Exercise requirements:
Each entry below needs to be transcribed verbatim; the images should not appear.

[Provided data]

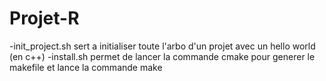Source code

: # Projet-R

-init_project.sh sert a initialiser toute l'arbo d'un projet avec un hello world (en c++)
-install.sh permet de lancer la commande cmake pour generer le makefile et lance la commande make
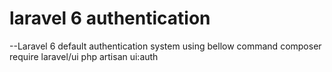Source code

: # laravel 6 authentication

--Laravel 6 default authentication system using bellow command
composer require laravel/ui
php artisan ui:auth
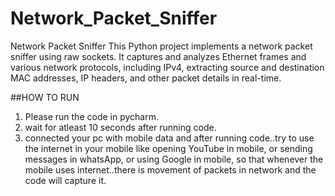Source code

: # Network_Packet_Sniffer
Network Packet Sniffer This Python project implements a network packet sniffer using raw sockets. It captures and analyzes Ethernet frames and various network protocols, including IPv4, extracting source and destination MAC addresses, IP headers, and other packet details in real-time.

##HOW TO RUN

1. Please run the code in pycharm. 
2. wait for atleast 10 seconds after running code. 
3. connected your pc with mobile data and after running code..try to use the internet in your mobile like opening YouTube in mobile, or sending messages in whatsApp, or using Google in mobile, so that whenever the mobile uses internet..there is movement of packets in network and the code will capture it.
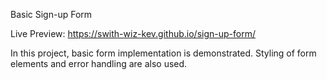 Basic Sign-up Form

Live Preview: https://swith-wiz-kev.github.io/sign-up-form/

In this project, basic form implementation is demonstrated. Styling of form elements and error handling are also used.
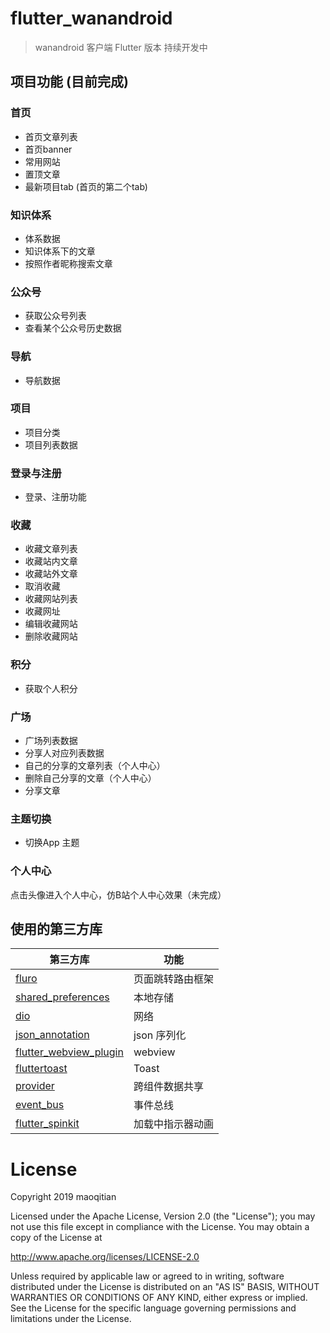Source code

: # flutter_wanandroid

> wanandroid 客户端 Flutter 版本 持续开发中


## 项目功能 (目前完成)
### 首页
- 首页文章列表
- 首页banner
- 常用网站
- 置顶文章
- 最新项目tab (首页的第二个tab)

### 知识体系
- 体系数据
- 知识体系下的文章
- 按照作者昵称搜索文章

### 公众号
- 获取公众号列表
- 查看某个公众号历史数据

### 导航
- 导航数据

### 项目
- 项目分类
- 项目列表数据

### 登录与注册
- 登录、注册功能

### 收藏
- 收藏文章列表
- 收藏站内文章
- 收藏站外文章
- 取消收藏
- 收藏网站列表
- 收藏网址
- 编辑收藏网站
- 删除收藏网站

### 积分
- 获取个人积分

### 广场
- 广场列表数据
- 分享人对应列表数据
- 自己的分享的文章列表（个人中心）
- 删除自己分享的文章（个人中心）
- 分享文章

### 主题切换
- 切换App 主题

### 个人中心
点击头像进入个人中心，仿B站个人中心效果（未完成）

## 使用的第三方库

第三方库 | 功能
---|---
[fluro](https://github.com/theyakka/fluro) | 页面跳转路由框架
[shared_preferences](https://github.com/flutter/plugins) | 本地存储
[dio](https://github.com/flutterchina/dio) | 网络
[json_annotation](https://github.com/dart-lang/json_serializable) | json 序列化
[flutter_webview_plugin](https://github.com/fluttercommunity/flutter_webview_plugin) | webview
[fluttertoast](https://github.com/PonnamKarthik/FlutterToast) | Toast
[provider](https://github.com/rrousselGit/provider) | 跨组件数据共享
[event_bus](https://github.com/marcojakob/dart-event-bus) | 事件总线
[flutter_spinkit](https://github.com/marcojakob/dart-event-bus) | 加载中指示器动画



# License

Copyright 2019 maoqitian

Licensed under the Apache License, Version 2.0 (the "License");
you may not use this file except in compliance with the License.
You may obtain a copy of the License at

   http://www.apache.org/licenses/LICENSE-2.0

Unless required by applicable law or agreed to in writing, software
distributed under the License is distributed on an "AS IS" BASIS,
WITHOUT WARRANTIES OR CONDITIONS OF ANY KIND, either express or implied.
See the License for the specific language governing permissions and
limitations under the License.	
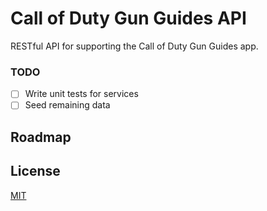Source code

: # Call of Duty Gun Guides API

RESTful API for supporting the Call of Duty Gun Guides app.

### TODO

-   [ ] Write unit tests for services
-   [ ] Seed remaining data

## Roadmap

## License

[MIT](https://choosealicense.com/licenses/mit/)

[/Provided data]

Response:
Source code

: # Projet-R

-init_project.sh sert a initialiser toute l'arbo d'un projet avec un hello world (en c++)
-install.sh permet de lancer la commande cmake pour generer le makefile et lance la commande make
Source code

: # laravel 6 authentication

--Laravel 6 default authentication system using bellow command
composer require laravel/ui
php artisan ui:auth
Source code

: # Network_Packet_Sniffer
Network Packet Sniffer This Python project implements a network packet sniffer using raw sockets. It captures and analyzes Ethernet frames and various network protocols, including IPv4, extracting source and destination MAC addresses, IP headers, and other packet details in real-time.

##HOW TO RUN

1. Please run the code in pycharm. 
2. wait for atleast 10 seconds after running code. 
3. connected your pc with mobile data and after running code..try to use the internet in your mobile like opening YouTube in mobile, or sending messages in whatsApp, or using Google in mobile, so that whenever the mobile uses internet..there is movement of packets in network and the code will capture it.
 Basic Sign-up Form

Live Preview: https://swith-wiz-kev.github.io/sign-up-form/

In this project, basic form implementation is demonstrated. Styling of form elements and error handling are also used.
Source code

: # flutter_wanandroid

> wanandroid 客户端 Flutter 版本 持续开发中


## 项目功能 (目前完成)
### 首页
- 首页文章列表
- 首页banner
- 常用网站
- 置顶文章
- 最新项目tab (首页的第二个tab)

### 知识体系
- 体系数据
- 知识体系下的文章
- 按照作者昵称搜索文章

### 公众号
- 获取公众号列表
- 查看某个公众号历史数据

### 导航
- 导航数据

### 项目
- 项目分类
- 项目列表数据

### 登录与注册
- 登录、注册功能

### 收藏
- 收藏文章列表
- 收藏站内文章
- 收藏站外文章
- 取消收藏
- 收藏网站列表
- 收藏网址
- 编辑收藏网站
- 删除收藏网站

### 积分
- 获取个人积分

### 广场
- 广场列表数据
- 分享人对应列表数据
- 自己的分享的文章列表（个人中心）
- 删除自己分享的文章（个人中心）
- 分享文章

### 主题切换
- 切换App 主题

### 个人中心
点击头像进入个人中心，仿B站个人中心效果（未完成）

## 使用的第三方库

第三方库 | 功能
---|---
[fluro](https://github.com/theyakka/fluro) | 页面跳转路由框架
[shared_preferences](https://github.com/flutter/plugins) | 本地存储
[dio](https://github.com/flutterchina/dio) | 网络
[json_annotation](https://github.com/dart-lang/json_serializable) | json 序列化
[flutter_webview_plugin](https://github.com/fluttercommunity/flutter_webview_plugin) | webview
[fluttertoast](https://github.com/PonnamKarthik/FlutterToast) | Toast
[provider](https://github.com/rrousselGit/provider) | 跨组件数据共享
[event_bus](https://github.com/marcojakob/dart-event-bus) | 事件总线
[flutter_spinkit](https://github.com/marcojakob/dart-event-bus) | 加载中指示器动画



# License

Copyright 2019 maoqitian

Licensed under the Apache License, Version 2.0 (the "License");
you may not use this file except in compliance with the License.
You may obtain a copy of the License at

   http://www.apache.org/licenses/LICENSE-2.0

Unless required by applicable law or agreed to in writing, software
distributed under the License is distributed on an "AS IS" BASIS,
WITHOUT WARRANTIES OR CONDITIONS OF ANY KIND, either express or implied.
See the License for the specific language governing permissions and
limitations under the License.	
Source code

: # Call of Duty Gun Guides API

RESTful API for supporting the Call of Duty Gun Guides app.

### TODO

-   [ ] Write unit tests for services
-   [ ] Seed remaining data

## Roadmap

## License

[MIT](https://choosealicense.com/licenses/mit/)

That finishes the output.